Zero tolerance zero tolerance zero tolerance zero tolerance zero tolerance.
[LOL! Mutual Protection Racket is complaining that we’re spending more money prosecuting corporate bribery than illegal entry. I wonder why he’d prefer prosecution of illegal entry than bribery…??]
MM: The border difficulties are different at different parts of the border.
[MM basically says, "Carol Lam was right."]
"Mutual Protection Racket" interrupts, to stop MM from saying Lam was right: Will you commit to expanding this?
Leahy: Letter from a bunch of top JAGs into the record. They all say waterboarding is torture. And a letter sent to you from three of our colleagues, McCain, Graham, Warner, saying they consider it torture.
Kohl: Local law enforcement programs.
MM: Funding of targeted programs is certainly a priority.
Kohl: On Gitmo. Are you ready to add your name to the list of those who want to close Gitmo.
MM: The President wants to close Gitmo if we can do it responsibly. Whether there is some alternative to Habeas that would be sufficient.
Kohl: Court secrecy. Secret settlements in courts. Judges continue to provide court-endorsed secrecy, in many cases has led to injuries that could have been prevented. Should courts be required to take a look at protective orders on public health and safety?
MM: Courts should always take a look at protective order when it involves public safety. I don’t know of any case where court sweeping public safety under the rug, I would not want a court to do that.
[MM: how can you say that, answering a hypothetical, when you want do the same with torture?]
Kohl: Should we require judges to consider public safety.
MM: A judge should consider public safety.
Brownback: Gitmo. People are talking about moving Gitmo detainees to Leavenworth, and as a Kansan, we’re not ready for them to move. I don’t think it’s prepared for the detainees coming from Gitmo. [Brownback, consider it your version of Yucca Mountain] Beyond that, top military leaders go very closely to Leavenworth.
MM: Practical considerations. No representative from any state would say his state is ready to accept Gitmo detainees. Then there’s the legal effect of bringing them state-side.
[Pretending that the lawsuits are about releasing people rather than just getting them a review.]
MM: Before we move Gitmo to Leavenworth, I will come visit Leavenworth.
Brownback: Govt considering in intervening in PLO case. Let US citizens receive their awards from PLO. [interesting, does that mean BushCO are going to do the same thing they’ve done for Iraq for the PLO, in yet another attempt to prop up the PLO against Hamas??]
Brownback: Human trafficking.
[You know, MM is parsing the Republicans as much as he is the Democrats. He won’t commit to do what Brownback and "Mutual Protection Racket" want either]
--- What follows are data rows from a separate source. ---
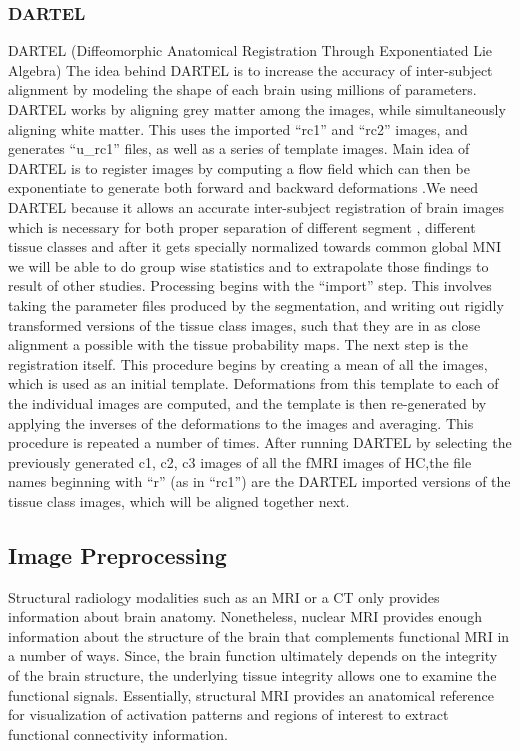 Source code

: \documentclass{article}
\begin{document}
\subsubsection{DARTEL}

DARTEL (Diffeomorphic Anatomical Registration Through Exponentiated
Lie Algebra) The idea behind DARTEL is to increase the accuracy of
inter-subject alignment by modeling the shape of each brain using
millions of parameters. DARTEL works by aligning grey matter among the
images, while simultaneously aligning white matter. This uses the
imported ``rc1'' and ``rc2'' images, and generates ``u\_rc1'' files,
as well as a series of template images. Main idea of DARTEL is to
register images by computing a flow field which can then be
exponentiate to generate both forward and backward deformations .We
need DARTEL because it allows an accurate inter-subject registration
of brain images which is necessary for both proper separation of
different segment , different tissue classes and after it gets
specially normalized towards common global MNI we will be able to do
group wise statistics and to extrapolate those findings to result of
other studies. Processing begins with the ``import'' step. This
involves taking the parameter files produced by the segmentation, and
writing out rigidly transformed versions of the tissue class images,
such that they are in as close alignment a possible with the tissue
probability maps. The next step is the registration itself. This
procedure begins by creating a mean of all the images, which is used
as an initial template. Deformations from this template to each of the
individual images are computed, and the template is then re-generated
by applying the inverses of the deformations to the images and
averaging. This procedure is repeated a number of times. After
running DARTEL by selecting the previously generated c1, c2, c3 images
of all the fMRI images of HC,the file names beginning with ``r'' (as
in ``rc1'') are the DARTEL imported versions of the tissue class
images, which will be aligned together next.

\subsection{Image Preprocessing}

Structural radiology modalities such as an MRI or a CT only provides
information about brain anatomy. Nonetheless, nuclear MRI provides
enough information about the structure of the brain that complements
functional MRI in a number of ways. Since, the brain function
ultimately depends on the integrity of the brain structure, the
underlying tissue integrity allows one to examine the functional
signals. Essentially, structural MRI provides an anatomical reference
for visualization of activation patterns and regions of interest to
extract functional connectivity information.
\end{document}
MM: trying to explain the DC handgun case. Would allow us to continue to enforce federal firearm laws.
Brownback: FISA, substitute ["some people want to substitute"–Is Browback saying this at Dick’s behest as well??] I want to thank you for stepping into this job at a hard time. If these are uncomfortable topics, we all look at and rather not deal with it.
MM: Susbtitution, the conduct of the companies will be subject of dispute, would open up their conduct to scrutiny, they can’t cooperate without a court order. The overarching point, this is limited immunity, doesn’t apply to companies that didn’t participate, and only those that did so after a request to President.